Parenting From Your Strengths, Part 3

          Bury, Boast, or Build Your Personal Strengths?

          Third in a four-part series on parenting from your strengths

          Differences divide families today as never before. A large percentage of homes are filled with conflict, isolation, brokenness, or crisis – and Christians are not immune.

          Fortunately, new generations understand the value of the family as our social unit. Of those born after the mid-1980s, 61% say family comes first in their list of what’s important, ahead of friends, education, careers and religion. Even in the midst of turmoil, the desire for a healthy family is strong – many times because today’s parents were not raised in a healthy environment.

          young family

          Image: She Knows

          You’ll recall how Rob and Kate (from our previous articles) struggled to work together to parent their children. The couple committed themselves to finding a common reference point in parenting and discovered how three segments work together to give them reliable information: God’s Word, their individual strengths as a parent, and their children’s unique, God-given strengths.

          With a commitment to look to God’s Word as their true north in parenting, Rob and Kate were ready to take another step to understanding the second key set of coordinates in the Global Parenting System: their natural, personal strengths.

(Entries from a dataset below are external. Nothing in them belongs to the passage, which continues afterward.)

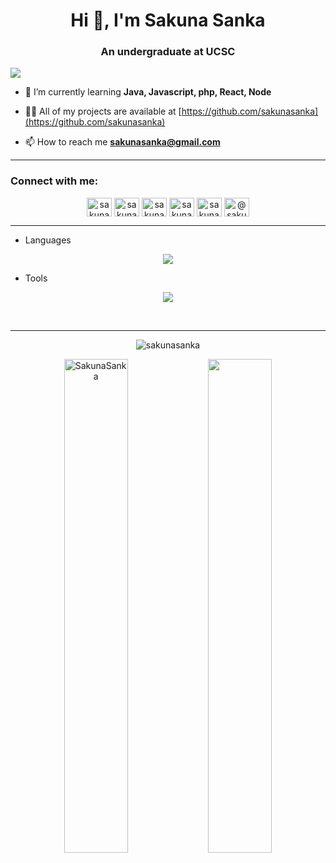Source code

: <h1 align="center">Hi 👋, I'm Sakuna Sanka</h1>
<h3 align="center">An undergraduate at UCSC</h3>

![](https://github.com/halfrost/halfrost/blob/master/icons/header_white_.png)

- 🌱 I’m currently learning **Java, Javascript, php, React, Node**

- 👨‍💻 All of my projects are available at [https://github.com/sakunasanka](https://github.com/sakunasanka)

- 📫 How to reach me **sakunasanka@gmail.com**

<hr>
<h3 align="left">Connect with me:</h3>
<p align="center">
<a href="https://twitter.com/sakuna_sanka" target="blank"><img align="center" src="https://raw.githubusercontent.com/rahuldkjain/github-profile-readme-generator/master/src/images/icons/Social/twitter.svg" alt="sakuna_sanka" height="30" width="40" /></a>
<a href="https://linkedin.com/in/sakunamanamperi" target="blank"><img align="center" src="https://raw.githubusercontent.com/rahuldkjain/github-profile-readme-generator/master/src/images/icons/Social/linked-in-alt.svg" alt="sakunamanamperi" height="30" width="40" /></a>
<a href="https://fb.com/sakunasankam" target="blank"><img align="center" src="https://raw.githubusercontent.com/rahuldkjain/github-profile-readme-generator/master/src/images/icons/Social/facebook.svg" alt="sakunasankam" height="30" width="40" /></a>
<a href="https://instagram.com/sakuna_sanka" target="blank"><img align="center" src="https://raw.githubusercontent.com/rahuldkjain/github-profile-readme-generator/master/src/images/icons/Social/instagram.svg" alt="sakuna_sanka" height="30" width="40" /></a>
<a href="https://www.hackerrank.com/sakunasanka" target="blank"><img align="center" src="https://raw.githubusercontent.com/rahuldkjain/github-profile-readme-generator/master/src/images/icons/Social/hackerrank.svg" alt="sakunasanka" height="30" width="40" /></a>
<a href="https://www.hackerearth.com/@sakunasanka" target="blank"><img align="center" src="https://raw.githubusercontent.com/rahuldkjain/github-profile-readme-generator/master/src/images/icons/Social/hackerearth.svg" alt="@sakunasanka" height="30" width="40" /></a>
</p>
<hr>

- Languages
<p align="center">
  <a href="https://skillicons.dev">
    <img src="https://skillicons.dev/icons?i=c,cpp,html,css,java,mysql,javascript,mongodb,express,php,react,nodejs,scala" />
  </a>
</p>

- Tools
<p align="center">
  <a href="https://skillicons.dev">
    <img src="https://skillicons.dev/icons?i=git,powershell,linux,ps,vscode,discord,stackoverflow" />
  </a>
</p>
<br/>

<hr>
<p align="center"><img src="https://github-readme-stats.vercel.app/api/top-langs?username=sakunasanka&show_icons=true&locale=en&layout=compact&theme=gotham" alt="sakunasanka" /></p>
<p align="center"><img width="45%" src="https://github-readme-streak-stats.herokuapp.com/?user=sakunasanka&theme=gotham&show_icons=true" alt="SakunaSanka"/>

<img width="45%" src="https://github-readme-stats-ten-gilt.vercel.app/api?username=sakunasanka&show_icons=true&theme=gotham"/>
</p>
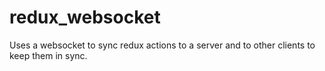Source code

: # redux_websocket
Uses a websocket to sync redux actions to a server and to other clients to keep them in sync.
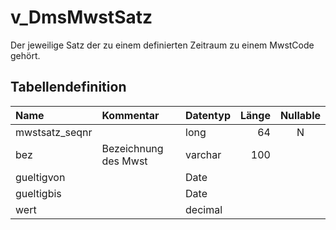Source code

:# v_DmsMwstSatz

Der jeweilige Satz der zu einem definierten Zeitraum zu einem MwstCode gehört.

## Tabellendefinition

| Name           | Kommentar            | Datentyp | Länge | Nullable |
| :------------- | :------------------- | :------- | ----: | :------: |
| mwstsatz_seqnr |                      | long     |    64 |    N     |
| bez            | Bezeichnung des Mwst | varchar  |   100 |          |
| gueltigvon     |                      | Date     |       |          |
| gueltigbis     |                      | Date     |       |          |
| wert           |                      | decimal  |       |          |
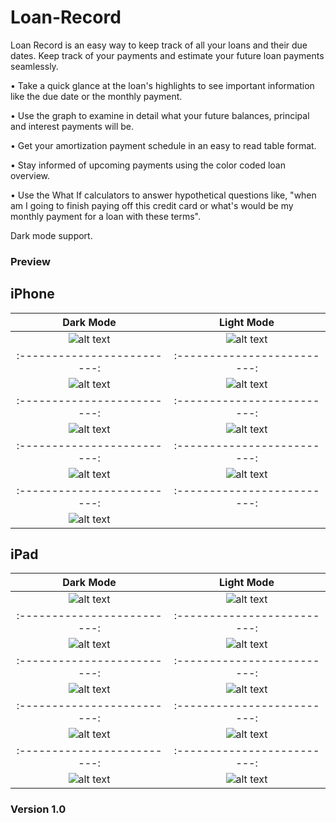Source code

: # Loan-Record

Loan Record is an easy way to keep track of all your loans and their due dates. Keep track of your payments and estimate your future loan payments seamlessly.

• Take a quick glance at the loan's highlights to see important information like the due date or the monthly payment. 

• Use the graph to examine in detail what your future balances, principal and interest payments will be. 

• Get your amortization payment schedule in an easy to read table format.

• Stay informed of upcoming payments using the color coded loan overview.

• Use the What If calculators to answer hypothetical questions like, "when am I going to finish paying off this credit card or what's would be my monthly payment for a loan with these terms".

Dark mode support. 

### Preview

## iPhone 

**Dark Mode** | **Light Mode**
:-------------------------:|:-------------------------:
![alt text](https://github.com/Morgan-Wilkinson/Loan-Record/blob/f9148815c518c9be5d18748fba8a7f8095070863/Preview/6.5/Simulator%20Screen%20Shot%20-%20iPhone%2011%20Pro%20Max%20-%202020-06-17%20at%2019.44.02.png)     | ![alt text](https://github.com/Morgan-Wilkinson/Loan-Record/blob/c720098d4cd65215063a35f95405718fbe0c84d4/Preview/6.5/Simulator%20Screen%20Shot%20-%20iPhone%2011%20Pro%20Max%20-%202020-06-17%20at%2019.49.01.png)
:-------------------------:|:-------------------------:
![alt text](https://github.com/Morgan-Wilkinson/Loan-Record/blob/c720098d4cd65215063a35f95405718fbe0c84d4/Preview/6.5/Simulator%20Screen%20Shot%20-%20iPhone%2011%20Pro%20Max%20-%202020-06-17%20at%2019.44.13.png) |  ![alt text](https://github.com/Morgan-Wilkinson/Loan-Record/blob/c720098d4cd65215063a35f95405718fbe0c84d4/Preview/6.5/Simulator%20Screen%20Shot%20-%20iPhone%2011%20Pro%20Max%20-%202020-06-17%20at%2019.48.56.png)
:-------------------------:|:-------------------------:
![alt text](https://github.com/Morgan-Wilkinson/Loan-Record/blob/c720098d4cd65215063a35f95405718fbe0c84d4/Preview/6.5/Simulator%20Screen%20Shot%20-%20iPhone%2011%20Pro%20Max%20-%202020-06-17%20at%2019.48.20.png) | ![alt text](https://github.com/Morgan-Wilkinson/Loan-Record/blob/c720098d4cd65215063a35f95405718fbe0c84d4/Preview/6.5/Simulator%20Screen%20Shot%20-%20iPhone%2011%20Pro%20Max%20-%202020-06-17%20at%2019.48.59.png)
:-------------------------:|:-------------------------:
![alt text](https://github.com/Morgan-Wilkinson/Loan-Record/blob/0f714f11a4e424e4034bfa59a12f25eeade6423e/Preview/6.5/Simulator%20Screen%20Shot%20-%20iPhone%2011%20Pro%20Max%20-%202020-06-17%20at%2019.48.39.png) | ![alt text](https://github.com/Morgan-Wilkinson/Loan-Record/blob/0f714f11a4e424e4034bfa59a12f25eeade6423e/Preview/6.5/Simulator%20Screen%20Shot%20-%20iPhone%2011%20Pro%20Max%20-%202020-06-17%20at%2019.48.53.png)
:-------------------------:|:-------------------------:
![alt text](https://github.com/Morgan-Wilkinson/Loan-Record/blob/c720098d4cd65215063a35f95405718fbe0c84d4/Preview/6.5/Simulator%20Screen%20Shot%20-%20iPhone%2011%20Pro%20Max%20-%202020-06-17%20at%2019.48.22.png) | 

## iPad 

**Dark Mode** | **Light Mode**
:-------------------------:|:-------------------------:
![alt text](https://github.com/Morgan-Wilkinson/Loan-Record/blob/0f714f11a4e424e4034bfa59a12f25eeade6423e/Preview/ipad%2012.9/Simulator%20Screen%20Shot%20-%20iPad%20Pro%20(12.9-inch)%20(4th%20generation)%20-%202020-06-17%20at%2019.36.10.png)     | ![alt text](https://github.com/Morgan-Wilkinson/Loan-Record/blob/0f714f11a4e424e4034bfa59a12f25eeade6423e/Preview/ipad%2012.9/Simulator%20Screen%20Shot%20-%20iPad%20Pro%20(12.9-inch)%20(4th%20generation)%20-%202020-06-17%20at%2019.37.05.png)
:-------------------------:|:-------------------------:
![alt text](https://github.com/Morgan-Wilkinson/Loan-Record/blob/0f714f11a4e424e4034bfa59a12f25eeade6423e/Preview/ipad%2012.9/Simulator%20Screen%20Shot%20-%20iPad%20Pro%20(12.9-inch)%20(4th%20generation)%20-%202020-06-17%20at%2019.36.24.png) |  ![alt text](https://github.com/Morgan-Wilkinson/Loan-Record/blob/0f714f11a4e424e4034bfa59a12f25eeade6423e/Preview/ipad%2012.9/Simulator%20Screen%20Shot%20-%20iPad%20Pro%20(12.9-inch)%20(4th%20generation)%20-%202020-06-17%20at%2019.37.09.png)
:-------------------------:|:-------------------------:
![alt text](https://github.com/Morgan-Wilkinson/Loan-Record/blob/0f714f11a4e424e4034bfa59a12f25eeade6423e/Preview/ipad%2012.9/Simulator%20Screen%20Shot%20-%20iPad%20Pro%20(12.9-inch)%20(4th%20generation)%20-%202020-06-17%20at%2019.36.27.png) | ![alt text](https://github.com/Morgan-Wilkinson/Loan-Record/blob/0f714f11a4e424e4034bfa59a12f25eeade6423e/Preview/ipad%2012.9/Simulator%20Screen%20Shot%20-%20iPad%20Pro%20(12.9-inch)%20(4th%20generation)%20-%202020-06-17%20at%2019.37.13.png)
:-------------------------:|:-------------------------:
![alt text](https://github.com/Morgan-Wilkinson/Loan-Record/blob/0f714f11a4e424e4034bfa59a12f25eeade6423e/Preview/ipad%2012.9/Simulator%20Screen%20Shot%20-%20iPad%20Pro%20(12.9-inch)%20(4th%20generation)%20-%202020-06-17%20at%2019.36.50.png) | ![alt text](https://github.com/Morgan-Wilkinson/Loan-Record/blob/0f714f11a4e424e4034bfa59a12f25eeade6423e/Preview/ipad%2012.9/Simulator%20Screen%20Shot%20-%20iPad%20Pro%20(12.9-inch)%20(4th%20generation)%20-%202020-06-17%20at%2019.37.55.png)
:-------------------------:|:-------------------------:
![alt text](https://github.com/Morgan-Wilkinson/Loan-Record/blob/0f714f11a4e424e4034bfa59a12f25eeade6423e/Preview/ipad%2012.9/Simulator%20Screen%20Shot%20-%20iPad%20Pro%20(12.9-inch)%20(4th%20generation)%20-%202020-06-24%20at%2023.02.05.png)| ![alt text](https://github.com/Morgan-Wilkinson/Loan-Record/blob/0f714f11a4e424e4034bfa59a12f25eeade6423e/Preview/ipad%2012.9/Simulator%20Screen%20Shot%20-%20iPad%20Pro%20(12.9-inch)%20(4th%20generation)%20-%202020-06-24%20at%2023.01.54.png)



### Version 1.0


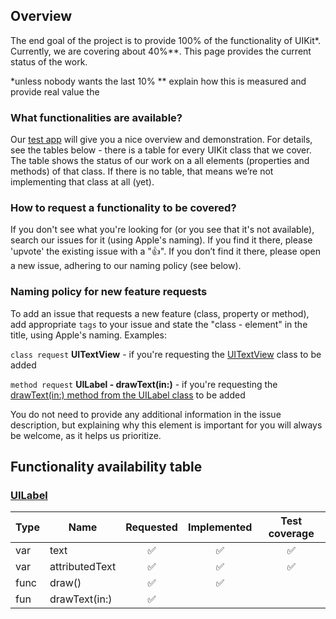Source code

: ## Overview

The end goal of the project is to provide 100% of the functionality of UIKit*.  Currently, we are covering about 40%**. This page provides the current status of the work. 



*unless nobody wants the last 10%
** explain how this is measured and provide real value
the 

### What functionalities are available? 
 
Our [test app]() will give you a nice overview and demonstration. For details, see the tables below - there is a table for every UIKit class that we cover. The table shows the status of our work on a all elements (properties and methods) of that class. If there is no table, that means we’re not implementing that class at all (yet).


### How to request a functionality to be covered?

If you don't see what you're looking for (or you see that it's not available), search our issues for it (using Apple's naming). If you find it there, please 'upvote' the existing issue with a "👍". If you don’t find it there, please open a new issue, adhering to our naming policy (see below).


### Naming policy for new feature requests

To add an issue that requests a new feature (class, property or method), add appropriate `tags` to your issue and state the "class - element" in the title, using Apple's naming. Examples:

`class request` **UITextView** - if you're requesting the [UITextView](https://developer.apple.com/documentation/uikit/uitextview) class to be added 

`method request` **UILabel - drawText(in:)** - if you're requesting the [drawText(in:) method from the UILabel class](https://developer.apple.com/documentation/uikit/uilabel/1620527-drawtext?changes=_2) to be added

You do not need to provide any additional information in the issue description, but explaining why this element is important for you will always be welcome, as it helps us prioritize.


## Functionality availability table 

### [UILabel](https://developer.apple.com/documentation/uikit/uilabel?changes=_2#topics)
| Type  | Name           | Requested | Implemented | Test coverage |
|-------|----------------|:---------:|:-----------:|:-------------:|
|   var | text           |     ✅     |      ✅      |       ✅      |
|   var | attributedText |     ✅     |      ✅      |       ✅       |
| func  | draw()         |     ✅     |      ✅      |               |
|   fun | drawText(in:)  |     ✅     |             |               |

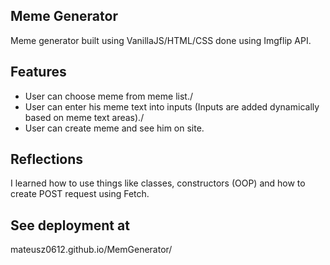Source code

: ## Meme Generator

Meme generator built using VanillaJS/HTML/CSS done using Imgflip API.

## Features
- User can choose meme from meme list./
- User can enter his meme text into inputs (Inputs are added dynamically based on meme text areas)./
- User can create meme and see him on site.

## Reflections

I learned how to use things like classes, constructors (OOP) and how to create POST request using Fetch.

## See deployment at 
mateusz0612.github.io/MemGenerator/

          Why Focus On Strengths?

          From your conception God has had a guiding hand in determining who you are and what you’ll grow up to be like. You are God’s unique creation. And you did not just end up in relation to others by chance. God placed you right where He wanted you to be, both in your spiritual family and your natural family. Further, He sets you around the very people who need you and whom you need as well. 1 Corinthians 12:18 says, “God has arranged the parts in the body, every one of them, just as he wanted them to be” (NIV).

          Rob and Kate took a “true north” reading from that passage and then set about to identify their unique strengths.  (You can discover your personal strengths by taking a simple, 10-minute online strengths assessment.) The couple found that each of them brought a different perspective and different skills to the parenting equation. As they moved away from focusing on their differences, Rob and Kate discovered that their diversity provided completion and wholeness.

          Bury or Boast?

          When presented with the opportunity to use your individual strengths in parenting, you may be confused by these two common misconceptions.

          1. Misconception #1: “Bury your strengths.” You may mistakenly believe that leading from your strengths represents weakness. Rather than concentrate on using what comes naturally well, you may feel compelled to dwell the things you don’t do well in your parenting.
          2. Misconception #2: “Boast about your strengths.” You may have been led to think that as a parent, your strengths should demand center stage even to the exclusion of others’ strengths. That attitude can fuel human pride and lead to control and manipulation.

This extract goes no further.